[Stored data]
-------

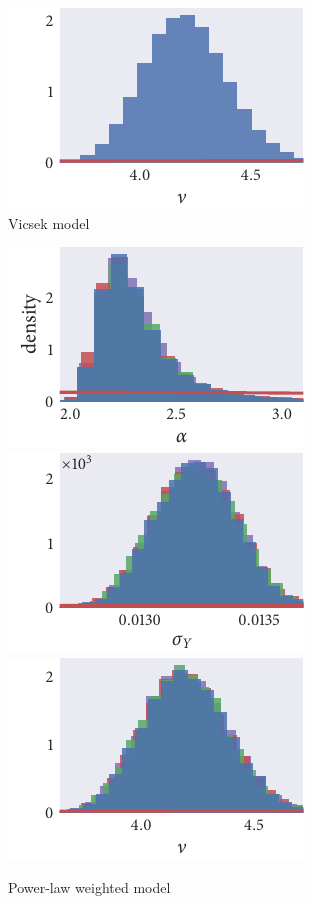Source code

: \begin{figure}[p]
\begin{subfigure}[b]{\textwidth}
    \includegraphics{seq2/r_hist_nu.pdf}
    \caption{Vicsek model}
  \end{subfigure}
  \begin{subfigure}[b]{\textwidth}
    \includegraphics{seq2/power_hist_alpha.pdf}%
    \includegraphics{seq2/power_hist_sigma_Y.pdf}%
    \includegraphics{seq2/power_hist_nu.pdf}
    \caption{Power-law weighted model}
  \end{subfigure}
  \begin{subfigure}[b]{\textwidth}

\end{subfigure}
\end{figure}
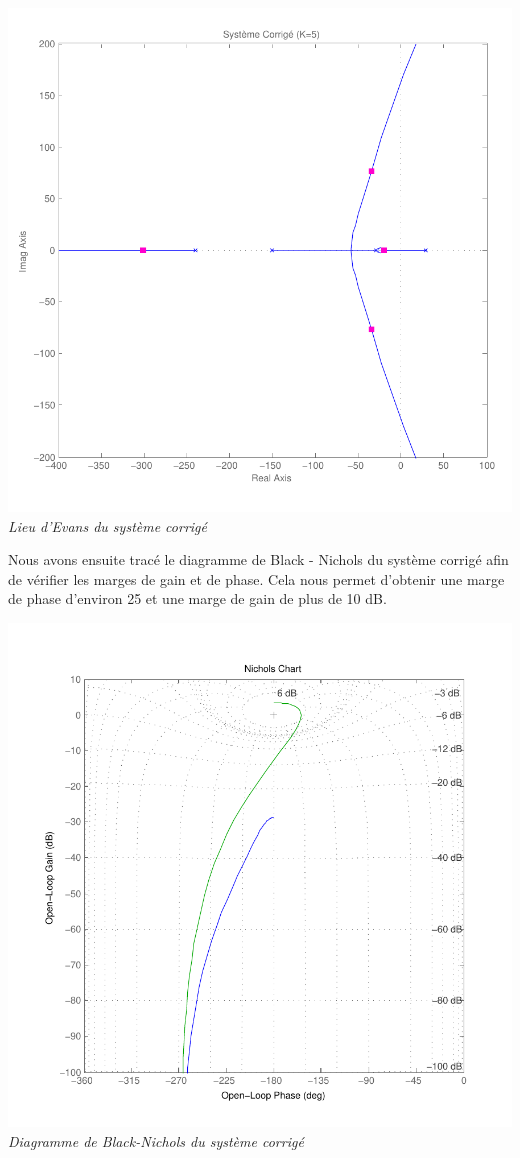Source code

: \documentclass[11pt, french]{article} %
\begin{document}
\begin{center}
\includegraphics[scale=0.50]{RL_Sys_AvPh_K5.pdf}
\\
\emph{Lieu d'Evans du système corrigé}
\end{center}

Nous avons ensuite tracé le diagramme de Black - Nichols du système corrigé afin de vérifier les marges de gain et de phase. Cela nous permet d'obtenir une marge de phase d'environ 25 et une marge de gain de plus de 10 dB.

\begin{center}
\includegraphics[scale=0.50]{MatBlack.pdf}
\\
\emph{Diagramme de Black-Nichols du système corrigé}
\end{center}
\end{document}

-------

■ Work required: Using the records above, state how many lines contain "Nichols"; a single number is the whole answer.

■ Task output: 2